### To do
Give again, unaltered, the lines of the listing below that run from the line having "of the resource." through the line having "[2]: http://groups.google.com/group/hal-discuss".

== Data for this task ==

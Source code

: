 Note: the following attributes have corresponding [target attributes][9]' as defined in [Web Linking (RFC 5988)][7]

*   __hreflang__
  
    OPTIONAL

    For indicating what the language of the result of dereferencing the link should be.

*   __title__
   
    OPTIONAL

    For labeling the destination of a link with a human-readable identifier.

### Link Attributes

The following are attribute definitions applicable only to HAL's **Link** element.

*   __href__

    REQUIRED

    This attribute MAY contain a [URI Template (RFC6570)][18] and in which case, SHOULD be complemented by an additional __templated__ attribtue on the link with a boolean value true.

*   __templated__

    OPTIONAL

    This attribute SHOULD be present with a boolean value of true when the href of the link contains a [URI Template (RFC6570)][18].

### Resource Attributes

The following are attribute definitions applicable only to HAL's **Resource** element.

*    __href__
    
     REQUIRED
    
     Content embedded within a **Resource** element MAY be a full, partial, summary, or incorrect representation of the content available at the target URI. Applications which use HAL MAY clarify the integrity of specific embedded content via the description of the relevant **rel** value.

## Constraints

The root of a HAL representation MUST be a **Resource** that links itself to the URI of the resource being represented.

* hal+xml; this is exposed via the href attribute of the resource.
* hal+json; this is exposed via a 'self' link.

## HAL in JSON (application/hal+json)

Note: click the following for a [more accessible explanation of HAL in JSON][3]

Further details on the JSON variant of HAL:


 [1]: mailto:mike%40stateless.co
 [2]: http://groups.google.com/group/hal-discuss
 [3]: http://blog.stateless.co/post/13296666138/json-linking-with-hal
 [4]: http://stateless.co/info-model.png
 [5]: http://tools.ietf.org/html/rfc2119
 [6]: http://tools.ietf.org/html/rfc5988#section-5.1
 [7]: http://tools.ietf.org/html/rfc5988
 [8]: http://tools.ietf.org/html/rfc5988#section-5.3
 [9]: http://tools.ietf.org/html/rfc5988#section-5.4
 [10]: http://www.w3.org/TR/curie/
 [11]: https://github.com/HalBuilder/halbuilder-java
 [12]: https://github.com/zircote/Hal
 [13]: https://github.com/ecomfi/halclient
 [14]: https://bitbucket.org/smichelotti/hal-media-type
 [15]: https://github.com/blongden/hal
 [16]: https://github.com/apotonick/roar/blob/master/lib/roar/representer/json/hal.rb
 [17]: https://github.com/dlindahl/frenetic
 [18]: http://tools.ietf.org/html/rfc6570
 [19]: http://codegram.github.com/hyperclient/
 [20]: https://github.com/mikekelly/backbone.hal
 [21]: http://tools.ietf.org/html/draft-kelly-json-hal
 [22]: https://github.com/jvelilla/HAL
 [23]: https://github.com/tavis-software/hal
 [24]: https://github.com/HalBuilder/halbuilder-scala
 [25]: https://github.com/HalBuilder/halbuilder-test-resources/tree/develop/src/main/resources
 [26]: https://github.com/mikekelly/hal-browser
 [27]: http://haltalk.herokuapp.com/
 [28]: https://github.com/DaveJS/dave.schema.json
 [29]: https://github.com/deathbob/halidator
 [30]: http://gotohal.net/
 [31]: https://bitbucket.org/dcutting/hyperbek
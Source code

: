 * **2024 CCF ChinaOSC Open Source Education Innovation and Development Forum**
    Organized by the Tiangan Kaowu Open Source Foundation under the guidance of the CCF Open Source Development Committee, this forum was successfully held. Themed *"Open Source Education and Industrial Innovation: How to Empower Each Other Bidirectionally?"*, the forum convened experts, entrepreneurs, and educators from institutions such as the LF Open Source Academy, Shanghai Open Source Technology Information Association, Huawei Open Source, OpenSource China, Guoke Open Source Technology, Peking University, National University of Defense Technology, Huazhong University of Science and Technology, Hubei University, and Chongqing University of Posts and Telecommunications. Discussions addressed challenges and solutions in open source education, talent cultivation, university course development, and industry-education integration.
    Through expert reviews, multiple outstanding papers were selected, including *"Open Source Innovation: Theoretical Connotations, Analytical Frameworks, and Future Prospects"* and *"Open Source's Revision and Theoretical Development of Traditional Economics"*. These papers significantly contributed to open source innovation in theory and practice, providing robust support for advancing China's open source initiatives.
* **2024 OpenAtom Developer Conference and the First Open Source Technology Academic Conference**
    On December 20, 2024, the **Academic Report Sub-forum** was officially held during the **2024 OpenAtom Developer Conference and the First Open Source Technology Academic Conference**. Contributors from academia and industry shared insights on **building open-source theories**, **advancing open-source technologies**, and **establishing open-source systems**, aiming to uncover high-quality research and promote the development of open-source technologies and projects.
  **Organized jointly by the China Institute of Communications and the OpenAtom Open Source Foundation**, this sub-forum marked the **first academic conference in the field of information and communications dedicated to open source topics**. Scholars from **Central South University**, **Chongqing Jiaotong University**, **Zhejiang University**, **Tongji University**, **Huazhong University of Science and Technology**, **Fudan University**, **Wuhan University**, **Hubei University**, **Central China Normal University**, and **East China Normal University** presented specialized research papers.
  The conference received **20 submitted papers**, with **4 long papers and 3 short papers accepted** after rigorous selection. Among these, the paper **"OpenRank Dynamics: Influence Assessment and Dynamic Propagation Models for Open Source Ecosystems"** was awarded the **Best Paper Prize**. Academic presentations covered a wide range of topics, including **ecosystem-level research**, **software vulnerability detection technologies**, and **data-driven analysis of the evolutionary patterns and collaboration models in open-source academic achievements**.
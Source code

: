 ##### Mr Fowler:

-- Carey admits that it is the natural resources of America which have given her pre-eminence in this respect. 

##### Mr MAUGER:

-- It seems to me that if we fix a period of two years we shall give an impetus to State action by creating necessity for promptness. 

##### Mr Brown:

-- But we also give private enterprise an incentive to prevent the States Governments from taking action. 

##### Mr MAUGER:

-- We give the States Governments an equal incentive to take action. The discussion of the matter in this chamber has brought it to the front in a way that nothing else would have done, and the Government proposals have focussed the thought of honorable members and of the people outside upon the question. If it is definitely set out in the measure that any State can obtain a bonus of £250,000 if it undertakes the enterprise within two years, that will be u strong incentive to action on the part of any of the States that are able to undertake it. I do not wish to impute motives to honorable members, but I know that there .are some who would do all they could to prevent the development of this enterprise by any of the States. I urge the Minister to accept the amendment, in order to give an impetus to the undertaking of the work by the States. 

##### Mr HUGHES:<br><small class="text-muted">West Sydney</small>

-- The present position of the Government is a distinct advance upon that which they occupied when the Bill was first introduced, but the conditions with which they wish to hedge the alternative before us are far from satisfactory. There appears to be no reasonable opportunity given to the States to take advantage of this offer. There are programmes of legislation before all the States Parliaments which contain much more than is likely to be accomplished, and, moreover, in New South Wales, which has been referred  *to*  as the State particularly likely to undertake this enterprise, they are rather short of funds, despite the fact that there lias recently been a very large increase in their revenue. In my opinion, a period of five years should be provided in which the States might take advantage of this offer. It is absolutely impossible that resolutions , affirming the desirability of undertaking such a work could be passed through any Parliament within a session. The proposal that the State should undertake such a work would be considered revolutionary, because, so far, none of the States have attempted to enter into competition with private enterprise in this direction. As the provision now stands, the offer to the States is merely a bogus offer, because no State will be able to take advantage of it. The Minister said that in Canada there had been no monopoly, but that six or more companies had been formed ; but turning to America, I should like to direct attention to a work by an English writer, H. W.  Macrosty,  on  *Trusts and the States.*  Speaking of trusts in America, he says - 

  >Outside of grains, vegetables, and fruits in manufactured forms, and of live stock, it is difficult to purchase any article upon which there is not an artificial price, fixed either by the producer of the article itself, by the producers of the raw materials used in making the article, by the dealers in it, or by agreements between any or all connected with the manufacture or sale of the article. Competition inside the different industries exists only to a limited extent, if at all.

===

### The answer
* hal+xml; this is exposed via the href attribute of the resource.
* hal+json; this is exposed via a 'self' link.

## HAL in JSON (application/hal+json)

Note: click the following for a [more accessible explanation of HAL in JSON][3]

Further details on the JSON variant of HAL:


 [1]: mailto:mike%40stateless.co
 [2]: http://groups.google.com/group/hal-discuss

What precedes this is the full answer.